Automating these multi-step workflows is way cleaner with a proper automation platform. Instead of juggling Cloud Scheduler, Compute Engine, and custom scripts, build the entire pipeline in one place.
I create workflows that handle BigQuery connections, data transformations, and Cloud Storage uploads all in sequence. No timeout issues like Cloud Functions, and way more reliable than managing notebook instances.
You get proper error handling, retry logic, and monitoring built in. Plus you can modify workflows without touching VM configurations or scheduler settings.
For your use case, just set up the trigger schedule, connect to BigQuery with your transformations, and pipe everything to Cloud Storage. Much simpler than the VM route.
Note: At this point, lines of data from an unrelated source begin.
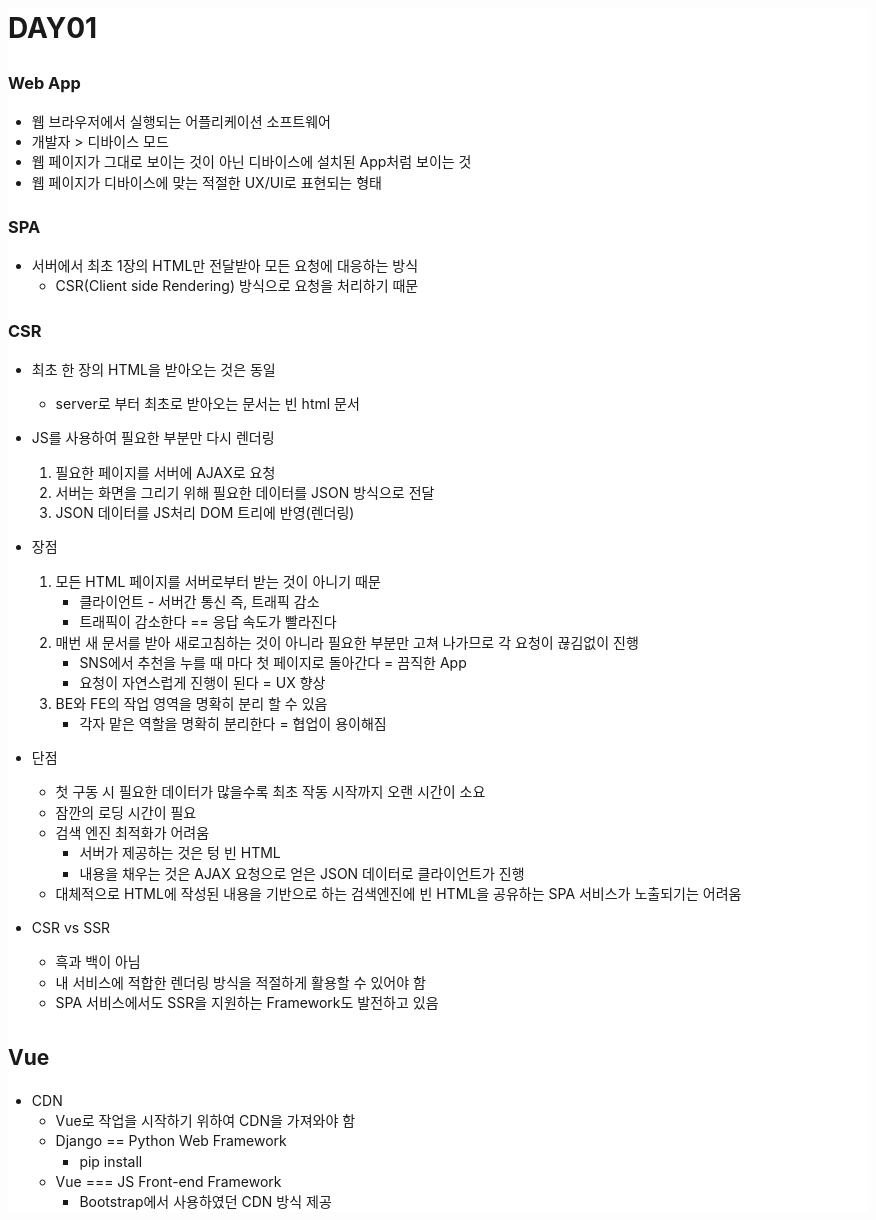 # DAY01

### Web App

- 웹 브라우저에서 실행되는 어플리케이션 소프트웨어
- 개발자 > 디바이스 모드 
- 웹 페이지가 그대로 보이는 것이 아닌 디바이스에 설치된 App처럼 보이는 것
- 웹 페이지가 디바이스에 맞는 적절한 UX/UI로 표현되는 형태

### SPA

- 서버에서 최초 1장의 HTML만 전달받아 모든 요청에 대응하는 방식
  - CSR(Client side Rendering) 방식으로 요청을 처리하기 때문

### CSR

- 최초 한 장의 HTML을 받아오는 것은 동일
  - server로 부터 최초로 받아오는 문서는  빈 html 문서
- JS를 사용하여 필요한 부분만 다시 렌더링
  1. 필요한 페이지를 서버에 AJAX로 요청
  2. 서버는 화면을 그리기 위해 필요한 데이터를 JSON 방식으로 전달
  3. JSON 데이터를 JS처리 DOM 트리에 반영(렌더링)
- 장점
  1. 모든 HTML 페이지를 서버로부터 받는 것이 아니기 때문
     - 클라이언트 - 서버간 통신 즉, 트래픽 감소
     - 트래픽이 감소한다 == 응답 속도가 빨라진다
  2. 매번 새 문서를 받아 새로고침하는 것이 아니라 필요한 부분만 고쳐 나가므로 각 요청이 끊김없이 진행
     - SNS에서 추천을 누를 때 마다 첫 페이지로 돌아간다 = 끔직한 App
     - 요청이 자연스럽게 진행이 된다 = UX 향상
  3. BE와 FE의 작업 영역을 명확히 분리 할 수 있음
     - 각자 맡은 역할을 명확히 분리한다 = 협업이 용이해짐

- 단점
  - 첫 구동 시 필요한 데이터가 많을수록 최초 작동 시작까지 오랜 시간이 소요
  - 잠깐의 로딩 시간이 필요
  - 검색 엔진 최적화가 어려움
    - 서버가 제공하는 것은 텅 빈 HTML
    - 내용을 채우는 것은 AJAX 요청으로 얻은 JSON 데이터로 클라이언트가 진행
  - 대체적으로 HTML에 작성된 내용을 기반으로 하는 검색엔진에 빈 HTML을 공유하는 SPA 서비스가 노출되기는 어려움
- CSR vs SSR
  -  흑과 백이 아님
    - 내 서비스에 적합한 렌더링 방식을 적절하게 활용할 수 있어야 함
  - SPA 서비스에서도 SSR을 지원하는 Framework도 발전하고 있음

## Vue

- CDN
  - Vue로 작업을 시작하기 위하여 CDN을 가져와야 함
  - Django == Python Web Framework
    - pip install
  - Vue === JS Front-end Framework
    - Bootstrap에서 사용하였던 CDN 방식 제공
Check out Latenode for this automation: https://latenode.com
Finally got this working after weeks of fighting with it. Use Cloud Scheduler to ping a simple HTTP endpoint on your VM - that’s what triggers the notebook. Here’s what you need: install jupyter-client on the VM and build a basic Flask app that catches scheduler requests and runs notebooks via nbconvert or papermill. Set up a startup script so both the notebook server and trigger endpoint launch automatically. Biggest gotcha? Authentication. You’ll need service account keys for BigQuery and proper firewall rules. Also - and I learned this the hard way - build in logging and status checks since the scheduler needs to know if jobs actually worked. This beats Cloud Functions hands down. Way more control over resources and processing time, plus you can adjust VM specs based on how much data you’re crunching.